In our previous post, Exploring Quantization Backends in Diffusers, we dived into how various quantization techniques can shrink diffusion models like FLUX.1-dev, making them significantly more accessible for inference without drastically compromising performance. We saw how bitsandbytes, torchao, and others reduce memory footprints for generating images.

Performing inference is cool, but to make these models truly our own, we also need to be able to fine-tune them. Therefore, in this post, we tackle efficient fine-tuning of these models with peak memory use under ~10 GB of VRAM on a single GPU. This post will guide you through fine-tuning FLUX.1-dev using QLoRA with the diffusers library. We'll showcase results from an NVIDIA RTX 4090. We'll also highlight how FP8 training with torchao can further optimize speed on compatible hardware.

Dataset
FLUX Architecture
QLoRA Fine-tuning FLUX.1-dev with diffusers
- Key Optimization Techniques
- Setup & Results
FP8 Fine-tuning with torchao
Inference with Trained LoRA Adapters
- Option 1: Loading LoRA Adapters
- Option 2: Merging LoRA into Base Model
Running on Google Colab
Conclusion

Dataset

We aim to fine-tune black-forest-labs/FLUX.1-dev to adopt the artistic style of Alphonse Mucha, using a small dataset.

FLUX Architecture

The model consists of three main components:

Text Encoders (CLIP and T5)
Transformer (Main Model - Flux Transformer)
Variational Auto-Encoder (VAE)

In our QLoRA approach, we focus exclusively on fine-tuning the transformer component. The text encoders and VAE remain frozen throughout training.

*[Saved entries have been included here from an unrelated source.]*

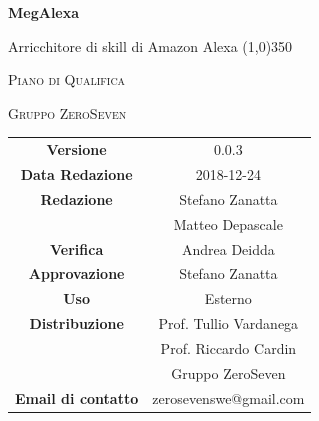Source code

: \documentclass[a4paper,12pt]{book}
\author{Stefano Zanatta}
\date{2018-12-24}
\begin{document}
\begin{titlepage}
	\centering
	{\huge\bfseries MegAlexa\par}
	Arricchitore di skill di Amazon Alexa
	\line(1,0){350} \\
	{\scshape\LARGE Piano di Qualifica \par}
	\vspace{1cm}
	{\scshape Gruppo ZeroSeven \par}
	\logo
	\begin{tabular}{c|c}
		{\hfill \textbf{Versione}} 			& 0.0.3				\\
		{\hfill\textbf{Data Redazione}} 	& 2018-12-24		\\ 
		{\hfill\textbf{Redazione}} 			&  		Stefano Zanatta			\\& Matteo Depascale\\
		{\hfill\textbf{Verifica}} 				&  	Andrea Deidda			\\ 
		{\hfill\textbf{Approvazione}} 		&  		Stefano Zanatta			\\ 
		{\hfill\textbf{Uso}} 					& 		Esterno		\\ 
		{\hfill\textbf{Distribuzione}} 			& 			Prof. Tullio Vardanega \\ & Prof. Riccardo Cardin \\ & Gruppo ZeroSeven		\\ 
		{\hfill\textbf{Email di contatto}} & zerosevenswe@gmail.com \\
	\end{tabular}
\end{titlepage}
	

	
	\label{LastFrontPage}
	\newpage	
	
	\pagestyle{mymain}
	\tableofcontents
	
	
	
	\begin{appendices}
		
	\end{appendices}

			
	\label{LastPage}
\end{document}
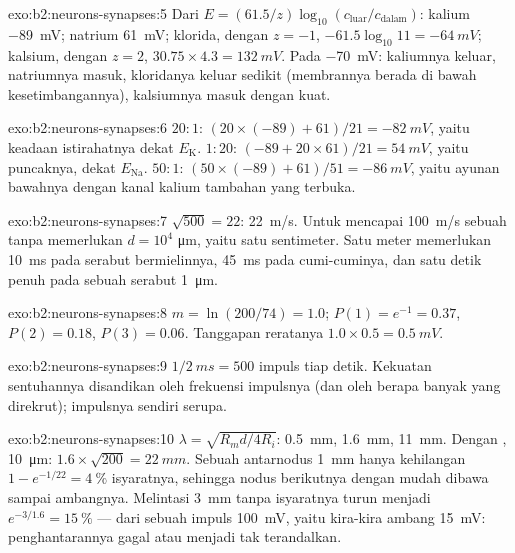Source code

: \begin{solution}{exo:b2:neurons-synapses:5}
Dari $E = (61.5/z)\log_{10}(c_{\text{luar}}/c_{\text{dalam}})$: kalium
\qty{-89}{mV}; natrium \qty{+61}{mV}; klorida, dengan $z =
-1$,
$-61.5\log_{10} 11 = \qty{-64}{mV}$; kalsium, dengan $z = 2$,
$30.75\times 4.3 = \qty{+132}{mV}$. Pada \qty{-70}{mV}: kaliumnya
keluar, natriumnya masuk, kloridanya keluar sedikit (membrannya berada
di bawah kesetimbangannya), kalsiumnya masuk dengan kuat.
\end{solution}

\begin{solution}{exo:b2:neurons-synapses:6}
$20 : 1$: $(20\times(-89) + 61)/21 = \qty{-82}{mV}$, yaitu keadaan
istirahatnya dekat $E_{\mathrm K}$. $1 : 20$: $(-89 + 20\times 61)/21 =
\qty{+54}{mV}$, yaitu puncaknya, dekat $E_{\mathrm{Na}}$. $50 : 1$: $(50\times
(-89) + 61)/51 = \qty{-86}{mV}$, yaitu ayunan bawahnya dengan kanal
kalium tambahan yang terbuka.
\end{solution}

\begin{solution}{exo:b2:neurons-synapses:7}
$\sqrt{500} = 22$: \qty{22}{m/s}. Untuk mencapai \qty{100}{m/s} sebuah
 tanpa  memerlukan $d = 10^{4}$ \unit{\micro m}, yaitu satu
sentimeter. Satu meter memerlukan \qty{10}{ms} pada serabut
bermielinnya, \qty{45}{ms} pada  cumi-cuminya, dan satu detik
penuh pada sebuah serabut \qty{1}{\micro m}.
\end{solution}

\begin{solution}{exo:b2:neurons-synapses:8}
$m = \ln(200/74) = 1.0$; $P(1) = e^{-1} = 0.37$, $P(2) = 0.18$, $P(3)
= 0.06$. Tanggapan reratanya $1.0\times 0.5 = \qty{0.5}{mV}$.
\end{solution}

\begin{solution}{exo:b2:neurons-synapses:9}
$1/\qty{2}{ms} = 500$ impuls tiap detik. Kekuatan sentuhannya
disandikan oleh frekuensi impulsnya (dan oleh berapa banyak  yang
direkrut); impulsnya sendiri serupa.
\end{solution}

\begin{solution}{exo:b2:neurons-synapses:10}
$\lambda = \sqrt{R_m d/4R_i}$: \qty{0.5}{mm}, \qty{1.6}{mm},
\qty{11}{mm}. Dengan , \qty{10}{\micro m}: $1.6\times\sqrt{200} =
\qty{22}{mm}$. Sebuah antarnodus \qty{1}{mm} hanya kehilangan $1 - e^{-1/22}
= \qty{4}{\%}$ isyaratnya, sehingga nodus berikutnya dengan mudah
dibawa sampai ambangnya. Melintasi \qty{3}{mm} tanpa  isyaratnya
turun menjadi $e^{-3/1.6} = \qty{15}{\%}$ --- dari sebuah impuls
\qty{100}{mV}, yaitu kira-kira ambang \qty{15}{mV}: penghantarannya
gagal atau menjadi tak terandalkan.
\end{solution}

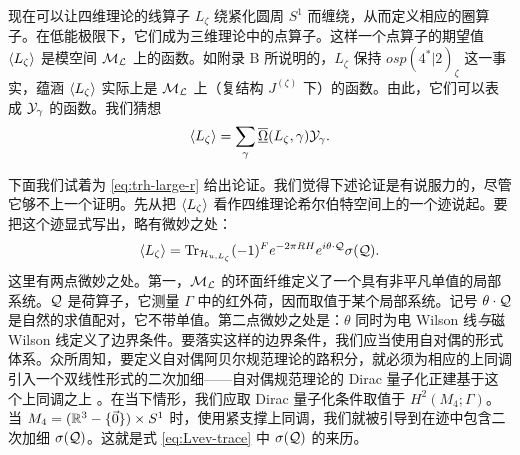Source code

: 现在可以让四维理论的线算子 $L_\zeta$ 绕紧化圆周 $S^1$ 而缠绕，从而定义相应的圈算子。在低能极限下，它们成为三维理论中的点算子。这样一个点算子的期望值 $\langle L_\zeta \rangle$ 是模空间 $\mathcal{M}_{\mathcal{L}}$ 上的函数。如附录 B%
所说明的，$L_\zeta$ 保持 $osp(4^*\vert 2)_\zeta$ 这一事实，蕴涵 $\langle L_\zeta \rangle$ 实际上是 $\mathcal{M}_{\mathcal{L}}$ 上（复结构 $J^{(\zeta)}$ 下）的函数。由此，它们可以表成 $\mathcal{Y}_\gamma$ 的函数。我们猜想
\begin{equation} \label{eq:trh-large-r}
\langle L_\zeta \rangle = \sum_\gamma \overline{\underline{\Omega}}(L_\zeta, \gamma) \mathcal{Y}_\gamma.
\end{equation}

下面我们试着为 \eqref{eq:trh-large-r}
给出论证。我们觉得下述论证是有说服力的，尽管它够不上一个证明。先从把 $\langle L_\zeta \rangle$ 看作四维理论希尔伯特空间上的一个迹说起。要把这个迹显式写出，略有微妙之处：
\begin{equation}\label{eq:Lvev-trace}
\langle L_\zeta \rangle = {\rm Tr}_{\mathcal{H}_{u,L_\zeta}} (-1)^F e^{-2 \pi R H} e^{i \theta\cdot \mathcal{Q}}\sigma(\mathcal{Q}).
\end{equation}
这里有两点微妙之处。第一，$\mathcal{M}_{\mathcal{L}}$ 的环面纤维定义了一个具有非平凡单值的局部系统。$\mathcal{Q}$ 是荷算子，它测量 $\Gamma$ 中的红外荷，因而取值于某个局部系统。记号 $\theta\cdot\mathcal{Q}$ 是自然的求值配对，它不带单值。第二点微妙之处是：$\theta$ 同时为电 Wilson 线\emph{与}磁 Wilson 线定义了边界条件。要落实这样的边界条件，我们应当使用自对偶的形式体系。众所周知，要定义自对偶阿贝尔规范理论的路积分，就必须为相应的上同调引入一个双线性形式的二次加细——自对偶规范理论的 Dirac 量子化正建基于这个上同调之上 \cite{Witten:1996hc,Freed:2000ta,Hopkins:2002rd,Belov:2006jd}。在当下情形，我们应取 Dirac 量子化条件取值于 $H^2(M_4;\Gamma)$。当 $M_4=(\mathbb{R}^3-\{\vec 0\})\times S^1$ 时，使用紧支撑上同调，我们就被引导到在迹中包含二次加细 $\sigma(\mathcal{Q})$。这就是式 \eqref{eq:Lvev-trace}
中 $\sigma(\mathcal{Q})$ 的来历。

QLoRA Fine-tuning FLUX.1-dev with Diffusers

We used a diffusers training script (slightly modified from here designed for DreamBooth-style LoRA fine-tuning of FLUX models. Also, a shortened version to reproduce the results in this blogpost (and used in the Google Colab) is available here. Let's examine the crucial parts for QLoRA and memory efficiency:

Key Optimization Techniques

LoRA (Low-Rank Adaptation) Deep Dive: LoRA makes model training more efficient by keeping track of the weight updates with low-rank matrices. Instead of updating the full weight matrix $W$ , LoRA learns two smaller matrices $A$ and $B$ . The update to the weights for the model is $\Delta W = B A$ , where $A \in \mathbb{R}^{r \times k}$ and $B \in \mathbb{R}^{d \times r}$ . The number $r$ (called rank) is much smaller than the original dimensions, which means less parameters to update. Lastly, $\alpha$ is a scaling factor for the LoRA activations. This affects how much LoRA affects the updates, and is often set to the same value as the $r$ or a multiple of it. It helps balance the influence of the pre-trained model and the LoRA adapter. For a general introduction to the concept, check out our previous blog post: Using LoRA for Efficient Stable Diffusion Fine-Tuning.

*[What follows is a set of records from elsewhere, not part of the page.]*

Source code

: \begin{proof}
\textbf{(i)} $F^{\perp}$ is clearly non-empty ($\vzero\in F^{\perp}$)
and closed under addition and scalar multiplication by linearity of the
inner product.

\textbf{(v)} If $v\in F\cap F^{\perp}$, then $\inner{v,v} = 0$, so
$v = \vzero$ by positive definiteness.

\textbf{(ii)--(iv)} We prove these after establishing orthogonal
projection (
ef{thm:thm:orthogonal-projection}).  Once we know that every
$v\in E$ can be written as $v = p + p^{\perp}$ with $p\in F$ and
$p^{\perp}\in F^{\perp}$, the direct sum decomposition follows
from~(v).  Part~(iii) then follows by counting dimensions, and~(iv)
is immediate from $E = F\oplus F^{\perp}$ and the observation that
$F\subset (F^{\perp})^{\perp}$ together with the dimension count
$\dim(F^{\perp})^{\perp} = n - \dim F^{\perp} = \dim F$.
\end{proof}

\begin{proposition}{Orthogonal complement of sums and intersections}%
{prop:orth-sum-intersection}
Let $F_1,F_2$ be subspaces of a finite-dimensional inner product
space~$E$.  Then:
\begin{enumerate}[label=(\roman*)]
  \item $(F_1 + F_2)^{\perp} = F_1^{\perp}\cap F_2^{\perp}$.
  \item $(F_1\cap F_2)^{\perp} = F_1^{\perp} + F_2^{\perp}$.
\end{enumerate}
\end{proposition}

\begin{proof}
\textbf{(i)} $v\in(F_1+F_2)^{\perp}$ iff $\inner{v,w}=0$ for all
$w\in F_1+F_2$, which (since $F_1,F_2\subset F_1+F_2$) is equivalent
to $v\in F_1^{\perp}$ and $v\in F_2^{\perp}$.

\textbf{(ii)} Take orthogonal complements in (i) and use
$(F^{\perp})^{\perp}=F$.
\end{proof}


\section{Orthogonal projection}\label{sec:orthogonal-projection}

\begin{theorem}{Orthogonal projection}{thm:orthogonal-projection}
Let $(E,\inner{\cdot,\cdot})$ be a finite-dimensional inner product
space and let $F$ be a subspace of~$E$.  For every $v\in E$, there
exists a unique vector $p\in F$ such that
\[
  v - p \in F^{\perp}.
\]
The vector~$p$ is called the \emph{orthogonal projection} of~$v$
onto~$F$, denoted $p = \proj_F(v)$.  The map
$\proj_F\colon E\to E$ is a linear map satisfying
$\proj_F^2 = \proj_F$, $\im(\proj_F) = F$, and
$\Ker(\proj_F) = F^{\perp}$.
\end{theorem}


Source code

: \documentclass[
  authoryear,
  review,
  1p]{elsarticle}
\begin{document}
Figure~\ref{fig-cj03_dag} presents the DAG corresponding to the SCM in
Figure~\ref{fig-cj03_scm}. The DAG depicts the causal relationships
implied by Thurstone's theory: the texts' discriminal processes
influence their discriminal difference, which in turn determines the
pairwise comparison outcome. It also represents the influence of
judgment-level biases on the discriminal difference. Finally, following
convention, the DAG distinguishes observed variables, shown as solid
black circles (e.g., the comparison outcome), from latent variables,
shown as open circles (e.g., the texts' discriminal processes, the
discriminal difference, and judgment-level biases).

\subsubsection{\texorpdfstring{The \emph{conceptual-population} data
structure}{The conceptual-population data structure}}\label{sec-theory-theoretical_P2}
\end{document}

Illustration of LoRA injecting two low-rank matrices around a frozen weight matrix

QLoRA: The Efficiency Powerhouse: QLoRA enhances LoRA by first loading the pre-trained base model in a quantized format (typically 4-bit via bitsandbytes), drastically cutting the base model's memory footprint. It then trains LoRA adapters (usually in FP16/BF16) on top of this quantized base. This dramatically lowers the VRAM needed to hold the base model.

For instance, in the DreamBooth training script for HiDream 4-bit quantization with bitsandbytes reduces the peak memory usage of a LoRA fine-tune from ~60GB down to ~37GB with negligible-to-none quality degradation. The very same principle is what we apply here to fine-tune FLUX.1 on a consumer-grade hardware.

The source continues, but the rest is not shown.